■ Work to complete
Your answer should be one number, the count of lines in the records that carry the string "user".
==== Supplied data ====
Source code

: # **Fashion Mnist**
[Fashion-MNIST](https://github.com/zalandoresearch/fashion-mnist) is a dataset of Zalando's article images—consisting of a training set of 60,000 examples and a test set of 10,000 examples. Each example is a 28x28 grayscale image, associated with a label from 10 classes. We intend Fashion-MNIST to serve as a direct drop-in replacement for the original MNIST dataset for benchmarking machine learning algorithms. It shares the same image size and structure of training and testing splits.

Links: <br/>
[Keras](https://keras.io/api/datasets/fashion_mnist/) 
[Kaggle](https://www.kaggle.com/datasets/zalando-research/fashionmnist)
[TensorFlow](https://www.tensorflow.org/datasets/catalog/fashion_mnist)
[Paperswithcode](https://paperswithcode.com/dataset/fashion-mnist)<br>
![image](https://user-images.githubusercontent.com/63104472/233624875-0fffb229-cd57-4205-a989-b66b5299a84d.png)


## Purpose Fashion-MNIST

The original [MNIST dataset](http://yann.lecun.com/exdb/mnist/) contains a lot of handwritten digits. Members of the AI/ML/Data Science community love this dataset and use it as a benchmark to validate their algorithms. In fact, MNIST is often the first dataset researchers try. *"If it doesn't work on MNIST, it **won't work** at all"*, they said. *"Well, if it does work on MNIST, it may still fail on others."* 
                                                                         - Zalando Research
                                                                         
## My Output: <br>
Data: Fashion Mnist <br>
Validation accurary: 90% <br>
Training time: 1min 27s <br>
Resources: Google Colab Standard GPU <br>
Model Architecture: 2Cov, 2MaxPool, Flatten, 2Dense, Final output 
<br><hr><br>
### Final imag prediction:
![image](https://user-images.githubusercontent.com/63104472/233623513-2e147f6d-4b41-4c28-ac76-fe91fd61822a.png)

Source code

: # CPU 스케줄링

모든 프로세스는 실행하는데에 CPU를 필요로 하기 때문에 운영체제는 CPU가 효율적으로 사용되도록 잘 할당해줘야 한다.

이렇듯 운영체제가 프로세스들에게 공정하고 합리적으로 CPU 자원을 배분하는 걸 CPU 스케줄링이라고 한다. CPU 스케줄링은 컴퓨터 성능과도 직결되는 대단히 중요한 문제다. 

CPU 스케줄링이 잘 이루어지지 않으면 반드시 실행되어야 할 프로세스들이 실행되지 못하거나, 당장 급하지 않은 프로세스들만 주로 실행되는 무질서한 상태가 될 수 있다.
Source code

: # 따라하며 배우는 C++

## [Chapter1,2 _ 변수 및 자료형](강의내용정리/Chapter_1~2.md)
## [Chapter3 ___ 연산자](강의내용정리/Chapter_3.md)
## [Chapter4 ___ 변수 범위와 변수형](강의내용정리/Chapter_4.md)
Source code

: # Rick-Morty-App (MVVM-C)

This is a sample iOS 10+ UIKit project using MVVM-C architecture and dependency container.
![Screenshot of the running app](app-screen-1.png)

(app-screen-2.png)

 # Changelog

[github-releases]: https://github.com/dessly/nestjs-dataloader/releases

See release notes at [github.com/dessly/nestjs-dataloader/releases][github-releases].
====
■ Exercise solution
2